Tu es complètement hors sujet, me coupa ma Chrysler, qu'est-ce qui te prend de raconter ta vie, qui crois-tu que cela intéresse. Jamais Songeuse ne laissera passer ça, et ne compte pas sur Le Géomètre ou Nevada sur Loir pour te sauver la mise. Allons faire une balade sur les bords de Loire et laisse-moi faire. Nous sortons du garage, et la voilà qui démarre, au quart de tour je dois le reconnaître, car c'est une excellente voiture comme on n'en fait plus.
Je
suis née à Detroit, état du Michigan, avant la Grande Dépression. A
cette époque, il n'y avait pas encore de robots, d'ordinateurs ni de
tables graphiques, mais des inventeurs dont le cerveau crachait de la
fumée par tous les orifices, des ingénieurs penchés sur des planches à
dessin, des nuées d'ouvriers qui sifflaient en boulonnant, des
contremaîtres qui gueulaient et des capitalistes qui fumaient le cigare
en rêvant d'édifier des gratte-ciels à leur nom.

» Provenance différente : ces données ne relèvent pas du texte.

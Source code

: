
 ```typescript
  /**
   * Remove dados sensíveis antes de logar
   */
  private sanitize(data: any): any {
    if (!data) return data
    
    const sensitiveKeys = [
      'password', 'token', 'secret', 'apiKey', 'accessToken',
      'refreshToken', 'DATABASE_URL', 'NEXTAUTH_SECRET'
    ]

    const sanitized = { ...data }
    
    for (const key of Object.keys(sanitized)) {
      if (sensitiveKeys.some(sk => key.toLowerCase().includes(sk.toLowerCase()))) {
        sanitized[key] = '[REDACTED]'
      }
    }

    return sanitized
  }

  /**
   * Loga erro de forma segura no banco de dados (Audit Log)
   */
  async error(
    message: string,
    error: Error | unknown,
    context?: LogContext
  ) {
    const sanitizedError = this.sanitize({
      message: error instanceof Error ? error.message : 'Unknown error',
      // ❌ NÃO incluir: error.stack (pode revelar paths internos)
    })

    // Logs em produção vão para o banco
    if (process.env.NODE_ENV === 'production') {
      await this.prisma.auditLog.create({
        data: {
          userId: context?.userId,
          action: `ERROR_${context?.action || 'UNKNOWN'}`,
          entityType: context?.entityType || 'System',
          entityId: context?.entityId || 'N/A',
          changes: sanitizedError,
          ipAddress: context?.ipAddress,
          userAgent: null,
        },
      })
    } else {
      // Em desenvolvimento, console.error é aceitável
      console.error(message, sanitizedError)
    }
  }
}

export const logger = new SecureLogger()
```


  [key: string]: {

Les cheminées de brique
des usines...
Accélère, dis-je, ce n'est pas un roman que nous sommes censés écrire. En outre le feu était passé au vert et Dunois, sur son cheval, heaume levé, la lance trépidante, klaxonnait derrière nous avec impatience.
Minute, j'y arrive, embraya t-elle. Le jour de mes dix ans, on m'emmena disputer la fameuse course qui a lieu tous les ans en mai à Indianapolis. J'étais précoce, rodée depuis longtemps, et je n'avais pas froid aux phares. Une foule immense était venue admirer les bolides, l'air graillonnait de hot-dogs, de burgers et de gaz d'échappement délicieux. Nous étions dix-huit sur la ligne de départ, des Cadillac, des Studebaker, des Oldsmobile, et moi qui étais la seule Chrysler. Dans le dernier tour, une General Motors menait la course, j'étais juste derrière, mais voilà qu'elle manqua un virage et, filant tout droit, se mit à fumer sur l'herbe comme un barbecue dès qu'elle en eut fini avec ses trois tonneaux. Je passai en vrombissant sous le drapeau à damier, j'avais gagné ! Tu peux me croire, lorsque j'accomplis mon tour d'honneur avec le bouquet du vainqueur sur le capot, tout en buvant au goulot la première gorgée de champagne de ma vie, j'ai pensé très fort : J'ai dix ans, et je viens de vivre une sacrée journée.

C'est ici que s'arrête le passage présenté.